Se o YouTuber for levado em conta como desencadeador de um surto nos nativos da geração Z, que costumam apresentar situações estressantes ligadas à cultura (como eco-ansiedade sobre as mudanças climáticas), que também estão em um momento de suas vidas que se constroem sua identidade e valorização do único, e que também foram obrigados a aumentar o consumo de conteúdo digital como alternativa ao confinamento, pode-se inferir que o Tourette funcional imitativa tem todas as características de um MSMI. E essa parte de um sofrimento real, além da ausência de uma causa orgânica. De acordo com essa ideia, O'Sullivan postula: “O que perambula pelo nosso corpo não é um animal nem um órgão, mas sim a tristeza, e o que ela busca é uma saída”.
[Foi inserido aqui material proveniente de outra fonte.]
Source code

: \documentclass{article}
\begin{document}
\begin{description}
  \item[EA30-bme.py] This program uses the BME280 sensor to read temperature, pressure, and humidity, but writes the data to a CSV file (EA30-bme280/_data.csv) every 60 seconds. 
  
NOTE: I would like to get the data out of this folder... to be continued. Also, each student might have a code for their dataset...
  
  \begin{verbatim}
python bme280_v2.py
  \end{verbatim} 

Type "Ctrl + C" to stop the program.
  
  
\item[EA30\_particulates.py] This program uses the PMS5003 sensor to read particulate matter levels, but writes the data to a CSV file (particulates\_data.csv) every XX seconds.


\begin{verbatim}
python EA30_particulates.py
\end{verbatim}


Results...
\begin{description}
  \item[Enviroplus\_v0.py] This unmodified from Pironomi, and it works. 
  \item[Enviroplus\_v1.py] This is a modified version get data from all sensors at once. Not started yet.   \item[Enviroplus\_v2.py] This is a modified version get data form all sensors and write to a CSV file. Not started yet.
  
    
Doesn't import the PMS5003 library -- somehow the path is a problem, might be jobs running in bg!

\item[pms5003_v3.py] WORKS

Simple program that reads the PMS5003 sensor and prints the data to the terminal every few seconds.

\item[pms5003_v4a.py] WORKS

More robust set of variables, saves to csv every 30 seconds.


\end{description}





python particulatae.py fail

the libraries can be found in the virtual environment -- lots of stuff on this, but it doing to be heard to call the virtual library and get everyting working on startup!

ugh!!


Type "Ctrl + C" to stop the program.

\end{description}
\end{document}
O neurologista e escritor argumenta que o sofrimento pessoal requer validação social na forma de "doença" que o legitime, evitando considerações morais devastadoras. Na verdade, ela reconhece que, por ser neurologista (e não psiquiatra), teve que atender muitos pacientes com distúrbios psicossomáticos, porque "a sociedade julga as doenças psicológicas e os pacientes sabem disso".
“Algumas pessoas medicalizam qualquer sensação física e isso por si só pode causar doenças. Associado a esta ideia está o conceito de desordem social, nomeadamente a doença como racionalização de problemas psicossociais ou como mecanismo adaptativo”. Depois de confessar que muitas vezes ela própria medicaliza sentimentos e comportamentos (e admite que se preocupa em fazê-lo), afirma que as pessoas buscam uma explicação para seu sofrimento, exigindo rótulos e testes. “Dar um rótulo médico a algo torna-o um assunto médico. E isso pode ser menos ruim do que outras explicações ou mesmo nenhuma”, finaliza.
Em um nível histórico, a literatura mostra rótulos semelhantes. Por exemplo, em 1602 parou-se de pensar que a paciente Mary Glover estava possuída para dizer que sofria de histeria e, em 1890, o neurologista francês Jean-Martin Charcot levou essa palavra a níveis acadêmicos.
Os MSMIs surgem, agora, em um contexto em que os jovens também precisam de seus próprios rótulos para validar um sofrimento que vem à tona de uma forma ou de outra. Talvez eles precisem de uma explicação concreta diante de tanta incerteza. Os efeitos de longo prazo da pandemia na saúde mental e na ruptura social ainda não foram vistos. Começar a não desacreditar aqueles que sofrem é um começo. Encontrar abordagens para acompanhar possíveis problemas que apareçam, de uma maneira completa.
Referências:
- Kirsten R Müller-Vahl et.al Stop that! It's not Tourette's but a new type of mass sociogenic illness. Brain 2021, Aug 23. DOI: 10.1093/brain/awab316
- O’ Sullivan, Suzzane. The sleeping beauties, Pan Macmillan, 2021.
- O’Sullivan Suzzane. It’s all in your head, Pan Macmillan, 2016.